We are now being asked to believe that the people who set up secret security cameras at the Wakarusa Music and Camping Festival meant well.
If you attended June’s festival, then you should’ve smiled, because you were on camera. Maybe it was when you stiffed the woman at the beer tent, or when you accepted a hit off a doobie from a smiling hippie, or when you fell down drunk while peeing in the woods with your pants around your ankles.
Welcome to Kansas! Big Brethren’s watching you.
Lawrence freaked out on Friday, September 15, when the Journal-World reported that night-vision cameras covering 85 percent of the Wakarusa festival grounds helped police catch people doing things they weren’t supposed to be doing. Police arrested more than 80 people, mostly minors who were charged with possession of alcohol.
The news didn’t just upset locals. In its three years, Wakarusa had established itself as a summer music festival headed toward Bonnaroo status. People from all over the country came — and representatives from 28 of our fine states were arrested. Even before the latest news hit, everyone had heard tales about cops hassling people at the festival. I remember TV news footage from opening day, showing state troopers stopping cars as they entered the festival and seizing enough liquor to get the entire Arabian peninsula drunk. Same with drugs. The clampdown continued inside the gates.
My friend Ryan’s sister was approached by undercover cops, who questioned her when they saw her take some Tylenol.
The day I spent there, I smelled plenty of pot smoke but never saw anyone get arrested or hassled. People seemed to be showing their true colors most everywhere. It sucks that cameras were spying on them the whole time. But it’s not surprising.
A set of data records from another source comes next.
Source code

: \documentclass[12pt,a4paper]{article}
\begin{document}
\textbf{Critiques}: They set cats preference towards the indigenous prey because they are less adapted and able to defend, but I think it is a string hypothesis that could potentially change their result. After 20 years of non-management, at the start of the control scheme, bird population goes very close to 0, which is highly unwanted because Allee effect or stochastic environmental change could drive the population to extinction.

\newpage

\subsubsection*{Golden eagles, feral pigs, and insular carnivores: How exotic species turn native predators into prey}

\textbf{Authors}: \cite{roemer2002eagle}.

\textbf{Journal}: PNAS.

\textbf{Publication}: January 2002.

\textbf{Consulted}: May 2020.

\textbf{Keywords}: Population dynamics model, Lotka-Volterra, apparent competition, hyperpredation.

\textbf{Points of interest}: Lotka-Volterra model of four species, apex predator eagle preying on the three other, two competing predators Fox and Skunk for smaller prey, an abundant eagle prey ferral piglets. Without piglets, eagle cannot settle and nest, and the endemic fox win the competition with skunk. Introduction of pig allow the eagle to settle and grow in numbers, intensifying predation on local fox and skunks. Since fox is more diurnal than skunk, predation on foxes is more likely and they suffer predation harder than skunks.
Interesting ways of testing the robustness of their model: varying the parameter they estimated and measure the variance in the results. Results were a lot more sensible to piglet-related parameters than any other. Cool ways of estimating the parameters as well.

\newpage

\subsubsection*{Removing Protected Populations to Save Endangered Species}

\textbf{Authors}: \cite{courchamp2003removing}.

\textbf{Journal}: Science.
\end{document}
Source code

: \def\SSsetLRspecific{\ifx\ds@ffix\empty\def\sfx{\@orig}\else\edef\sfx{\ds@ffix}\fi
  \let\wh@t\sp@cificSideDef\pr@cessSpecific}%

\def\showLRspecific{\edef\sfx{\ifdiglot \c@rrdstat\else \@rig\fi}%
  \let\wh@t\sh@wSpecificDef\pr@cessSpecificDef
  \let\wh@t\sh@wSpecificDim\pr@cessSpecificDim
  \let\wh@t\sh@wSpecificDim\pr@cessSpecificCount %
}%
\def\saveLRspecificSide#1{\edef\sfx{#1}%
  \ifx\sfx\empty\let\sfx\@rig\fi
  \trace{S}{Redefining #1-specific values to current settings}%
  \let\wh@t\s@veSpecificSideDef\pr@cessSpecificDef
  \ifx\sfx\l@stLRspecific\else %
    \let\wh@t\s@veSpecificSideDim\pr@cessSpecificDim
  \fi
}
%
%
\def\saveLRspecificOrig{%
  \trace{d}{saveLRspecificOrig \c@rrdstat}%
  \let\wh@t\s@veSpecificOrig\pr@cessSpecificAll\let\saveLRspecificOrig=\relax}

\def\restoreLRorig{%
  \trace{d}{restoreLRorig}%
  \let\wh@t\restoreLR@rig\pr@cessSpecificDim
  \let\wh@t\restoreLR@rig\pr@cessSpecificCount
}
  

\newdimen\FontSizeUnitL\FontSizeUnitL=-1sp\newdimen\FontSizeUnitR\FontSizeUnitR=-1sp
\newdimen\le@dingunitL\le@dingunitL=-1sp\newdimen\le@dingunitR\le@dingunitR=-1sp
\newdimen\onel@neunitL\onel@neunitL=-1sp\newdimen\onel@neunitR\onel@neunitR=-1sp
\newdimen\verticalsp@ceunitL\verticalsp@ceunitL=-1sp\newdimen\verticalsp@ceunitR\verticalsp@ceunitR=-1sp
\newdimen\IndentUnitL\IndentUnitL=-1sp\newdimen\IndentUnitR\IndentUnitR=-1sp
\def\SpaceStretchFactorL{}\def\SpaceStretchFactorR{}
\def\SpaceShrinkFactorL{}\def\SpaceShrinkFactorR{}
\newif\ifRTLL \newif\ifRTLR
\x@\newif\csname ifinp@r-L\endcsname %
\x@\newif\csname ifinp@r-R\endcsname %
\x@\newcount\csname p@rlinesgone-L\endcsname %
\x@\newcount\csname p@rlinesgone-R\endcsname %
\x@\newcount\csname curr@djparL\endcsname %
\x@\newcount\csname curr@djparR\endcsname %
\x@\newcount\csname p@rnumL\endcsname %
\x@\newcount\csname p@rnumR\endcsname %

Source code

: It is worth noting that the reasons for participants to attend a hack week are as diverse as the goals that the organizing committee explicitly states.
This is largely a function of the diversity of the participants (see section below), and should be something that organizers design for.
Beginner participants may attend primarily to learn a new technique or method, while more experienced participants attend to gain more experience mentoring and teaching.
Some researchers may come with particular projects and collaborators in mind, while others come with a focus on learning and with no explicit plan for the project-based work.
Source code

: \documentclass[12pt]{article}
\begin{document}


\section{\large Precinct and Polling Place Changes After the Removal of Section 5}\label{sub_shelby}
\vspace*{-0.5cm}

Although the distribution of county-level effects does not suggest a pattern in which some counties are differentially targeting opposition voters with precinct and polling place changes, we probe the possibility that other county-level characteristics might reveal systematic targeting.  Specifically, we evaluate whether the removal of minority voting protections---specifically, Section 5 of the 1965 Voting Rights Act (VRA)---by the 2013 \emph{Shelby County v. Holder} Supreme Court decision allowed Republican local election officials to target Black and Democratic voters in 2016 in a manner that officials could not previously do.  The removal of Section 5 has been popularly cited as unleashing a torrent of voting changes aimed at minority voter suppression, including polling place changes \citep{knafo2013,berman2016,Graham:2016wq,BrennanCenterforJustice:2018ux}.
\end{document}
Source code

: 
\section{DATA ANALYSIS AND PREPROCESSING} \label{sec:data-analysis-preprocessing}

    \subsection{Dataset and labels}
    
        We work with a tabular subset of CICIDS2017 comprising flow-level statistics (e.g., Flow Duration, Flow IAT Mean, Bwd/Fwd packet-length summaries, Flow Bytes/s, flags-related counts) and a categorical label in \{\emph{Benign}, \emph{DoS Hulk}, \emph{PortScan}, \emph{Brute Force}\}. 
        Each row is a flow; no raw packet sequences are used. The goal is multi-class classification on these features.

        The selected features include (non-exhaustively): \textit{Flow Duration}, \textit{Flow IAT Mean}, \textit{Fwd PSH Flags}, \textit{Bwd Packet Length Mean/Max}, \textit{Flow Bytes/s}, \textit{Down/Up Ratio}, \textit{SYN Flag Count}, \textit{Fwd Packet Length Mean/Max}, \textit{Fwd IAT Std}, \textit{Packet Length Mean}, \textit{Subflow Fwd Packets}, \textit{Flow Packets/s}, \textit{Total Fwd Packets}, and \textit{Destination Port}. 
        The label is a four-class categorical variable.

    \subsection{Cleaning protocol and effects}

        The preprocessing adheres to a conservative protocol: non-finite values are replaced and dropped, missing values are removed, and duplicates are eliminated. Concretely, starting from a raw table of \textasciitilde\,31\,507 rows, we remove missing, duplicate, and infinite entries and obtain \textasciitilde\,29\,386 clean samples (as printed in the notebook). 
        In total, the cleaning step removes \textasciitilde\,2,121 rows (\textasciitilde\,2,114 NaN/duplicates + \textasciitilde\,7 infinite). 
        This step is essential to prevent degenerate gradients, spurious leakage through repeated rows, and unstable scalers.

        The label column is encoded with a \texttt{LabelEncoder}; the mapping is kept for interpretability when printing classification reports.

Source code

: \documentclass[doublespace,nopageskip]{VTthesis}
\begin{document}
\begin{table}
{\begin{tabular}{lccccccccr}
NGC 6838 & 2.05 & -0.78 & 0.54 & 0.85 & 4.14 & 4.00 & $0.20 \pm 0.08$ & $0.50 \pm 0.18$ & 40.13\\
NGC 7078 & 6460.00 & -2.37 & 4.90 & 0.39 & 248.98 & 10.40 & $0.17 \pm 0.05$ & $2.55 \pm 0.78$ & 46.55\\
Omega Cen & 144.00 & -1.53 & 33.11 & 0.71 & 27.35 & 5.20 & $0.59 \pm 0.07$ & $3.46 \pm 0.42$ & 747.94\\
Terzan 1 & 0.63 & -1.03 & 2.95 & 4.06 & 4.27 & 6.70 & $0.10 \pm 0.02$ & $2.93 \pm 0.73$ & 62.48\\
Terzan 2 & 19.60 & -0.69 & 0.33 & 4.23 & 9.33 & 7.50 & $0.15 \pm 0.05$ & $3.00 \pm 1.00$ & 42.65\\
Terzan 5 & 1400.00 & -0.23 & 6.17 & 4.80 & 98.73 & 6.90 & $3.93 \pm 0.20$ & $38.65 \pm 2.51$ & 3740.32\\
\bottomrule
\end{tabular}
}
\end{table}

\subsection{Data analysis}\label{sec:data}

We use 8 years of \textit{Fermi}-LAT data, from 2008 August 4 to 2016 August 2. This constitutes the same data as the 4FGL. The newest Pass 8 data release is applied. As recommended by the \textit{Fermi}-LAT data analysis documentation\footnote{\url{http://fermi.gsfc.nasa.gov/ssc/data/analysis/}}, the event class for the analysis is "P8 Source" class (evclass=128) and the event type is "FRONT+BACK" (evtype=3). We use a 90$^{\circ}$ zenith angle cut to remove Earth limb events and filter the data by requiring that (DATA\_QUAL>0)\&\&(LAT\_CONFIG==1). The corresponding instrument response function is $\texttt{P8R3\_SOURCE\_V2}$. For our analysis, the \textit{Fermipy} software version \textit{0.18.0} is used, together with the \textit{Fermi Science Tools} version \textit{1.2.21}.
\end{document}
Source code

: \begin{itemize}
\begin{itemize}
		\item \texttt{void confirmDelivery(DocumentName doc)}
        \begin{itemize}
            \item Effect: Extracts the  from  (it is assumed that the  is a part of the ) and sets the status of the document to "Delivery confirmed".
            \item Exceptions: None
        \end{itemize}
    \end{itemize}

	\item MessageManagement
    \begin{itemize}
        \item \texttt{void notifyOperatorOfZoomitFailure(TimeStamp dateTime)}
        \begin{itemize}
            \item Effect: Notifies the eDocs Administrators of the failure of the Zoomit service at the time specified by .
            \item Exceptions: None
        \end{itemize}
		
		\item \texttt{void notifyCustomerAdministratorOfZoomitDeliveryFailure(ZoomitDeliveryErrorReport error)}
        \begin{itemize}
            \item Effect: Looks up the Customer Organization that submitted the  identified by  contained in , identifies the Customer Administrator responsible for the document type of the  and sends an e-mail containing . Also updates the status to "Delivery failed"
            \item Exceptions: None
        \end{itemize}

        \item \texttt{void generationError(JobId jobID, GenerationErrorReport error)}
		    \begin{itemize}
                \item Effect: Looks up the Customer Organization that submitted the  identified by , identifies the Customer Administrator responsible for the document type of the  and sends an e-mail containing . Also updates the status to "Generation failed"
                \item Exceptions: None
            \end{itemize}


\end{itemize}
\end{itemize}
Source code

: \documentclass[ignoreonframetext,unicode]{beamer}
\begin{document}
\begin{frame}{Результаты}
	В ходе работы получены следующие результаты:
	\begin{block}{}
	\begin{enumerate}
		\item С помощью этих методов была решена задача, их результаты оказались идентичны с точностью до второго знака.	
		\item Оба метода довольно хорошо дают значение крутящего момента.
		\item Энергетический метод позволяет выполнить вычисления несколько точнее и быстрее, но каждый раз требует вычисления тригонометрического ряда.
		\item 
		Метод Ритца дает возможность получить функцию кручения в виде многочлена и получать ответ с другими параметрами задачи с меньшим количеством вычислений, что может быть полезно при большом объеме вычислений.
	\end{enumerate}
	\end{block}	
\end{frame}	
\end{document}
According to the September 15 article, the night-vision cameras cost around $250,000. A California security company that wanted to pimp its wares supplied the equipment free of charge to Clinton Lake State Park officials; overall, the festival was patrolled by a law-enforcement supergroup that included the Kansas Highway Patrol, the Douglas County Sheriff’s Office and Lawrence police. Park manager Jerry Schecher told the Journal-World that he’d informed Wakarusa organizers a month before the festival. But in a September 21 article, Schecher backpedaled, saying he’d told a partner of Wakarusa boss Brett Mosiman about the plan. Mosiman’s camp demurred.
Mosiman claims he didn’t know about the cameras before the festival. In fact, he says, he didn’t know until he read the Journal–World article. The secret surveillance was, he tells me, “an outrageous violation of trust and rights.”
Now, Mosiman and his crew must rebuild that trust. He says that if local law enforcers seek to impose that level of security at next year’s festival, there will be no Wakarusa 2007. According to the Journal-World, neither the sheriff’s office nor the park plans to purchase the demonstration equipment or anything similarly high-tech.
Mosiman says that he and his partners had no control over local law enforcement at the event. “They’re on their own missions and agenda,” he says.
Why don’t we go ahead and rename Kansas the Plymouth Colony? That way, when we go to a concert there, we’ll know ahead of time that if we do anything dangerous to the moral fiber of society, we’ll be rightly placed in the stocks on the public square so that the townsfolk may rid the village of sin by flinging rotten cabbages and eggs at us.